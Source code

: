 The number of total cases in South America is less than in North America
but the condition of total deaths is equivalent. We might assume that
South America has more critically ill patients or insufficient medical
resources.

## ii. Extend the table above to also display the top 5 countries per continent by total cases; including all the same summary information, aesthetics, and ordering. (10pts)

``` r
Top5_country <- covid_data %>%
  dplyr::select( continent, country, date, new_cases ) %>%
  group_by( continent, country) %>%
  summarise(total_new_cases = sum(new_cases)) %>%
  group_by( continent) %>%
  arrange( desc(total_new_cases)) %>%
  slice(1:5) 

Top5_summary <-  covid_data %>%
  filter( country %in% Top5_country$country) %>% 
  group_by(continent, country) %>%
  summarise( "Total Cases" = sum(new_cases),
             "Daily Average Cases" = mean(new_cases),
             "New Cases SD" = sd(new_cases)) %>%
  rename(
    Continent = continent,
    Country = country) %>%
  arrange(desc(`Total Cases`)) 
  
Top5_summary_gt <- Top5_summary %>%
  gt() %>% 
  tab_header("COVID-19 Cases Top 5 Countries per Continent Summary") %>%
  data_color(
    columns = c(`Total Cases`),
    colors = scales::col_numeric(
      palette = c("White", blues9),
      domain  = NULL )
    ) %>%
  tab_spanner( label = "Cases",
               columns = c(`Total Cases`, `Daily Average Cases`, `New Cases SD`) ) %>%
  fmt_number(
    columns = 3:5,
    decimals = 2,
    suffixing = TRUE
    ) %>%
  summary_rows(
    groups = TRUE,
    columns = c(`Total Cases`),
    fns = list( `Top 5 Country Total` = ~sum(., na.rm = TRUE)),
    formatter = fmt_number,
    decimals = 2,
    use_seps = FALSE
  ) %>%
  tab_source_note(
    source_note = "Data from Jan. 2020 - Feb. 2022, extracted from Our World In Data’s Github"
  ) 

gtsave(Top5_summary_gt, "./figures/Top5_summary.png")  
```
--
● **Your goal**
Word for word, write out each of the records above.

● **Answer**
Source code

: The number of total cases in South America is less than in North America
but the condition of total deaths is equivalent. We might assume that
South America has more critically ill patients or insufficient medical
resources.

## ii. Extend the table above to also display the top 5 countries per continent by total cases; including all the same summary information, aesthetics, and ordering. (10pts)

``` r
Top5_country <- covid_data %>%
  dplyr::select( continent, country, date, new_cases ) %>%
  group_by( continent, country) %>%
  summarise(total_new_cases = sum(new_cases)) %>%
  group_by( continent) %>%
  arrange( desc(total_new_cases)) %>%
  slice(1:5) 

Top5_summary <-  covid_data %>%
  filter( country %in% Top5_country$country) %>% 
  group_by(continent, country) %>%
  summarise( "Total Cases" = sum(new_cases),
             "Daily Average Cases" = mean(new_cases),
             "New Cases SD" = sd(new_cases)) %>%
  rename(
    Continent = continent,
    Country = country) %>%
  arrange(desc(`Total Cases`)) 
  
Top5_summary_gt <- Top5_summary %>%
  gt() %>% 
  tab_header("COVID-19 Cases Top 5 Countries per Continent Summary") %>%
  data_color(
    columns = c(`Total Cases`),
    colors = scales::col_numeric(
      palette = c("White", blues9),
      domain  = NULL )
    ) %>%
  tab_spanner( label = "Cases",
               columns = c(`Total Cases`, `Daily Average Cases`, `New Cases SD`) ) %>%
  fmt_number(
    columns = 3:5,
    decimals = 2,
    suffixing = TRUE
    ) %>%
  summary_rows(
    groups = TRUE,
    columns = c(`Total Cases`),
    fns = list( `Top 5 Country Total` = ~sum(., na.rm = TRUE)),
    formatter = fmt_number,
    decimals = 2,
    use_seps = FALSE
  ) %>%
  tab_source_note(
    source_note = "Data from Jan. 2020 - Feb. 2022, extracted from Our World In Data’s Github"
  ) 

gtsave(Top5_summary_gt, "./figures/Top5_summary.png")  
```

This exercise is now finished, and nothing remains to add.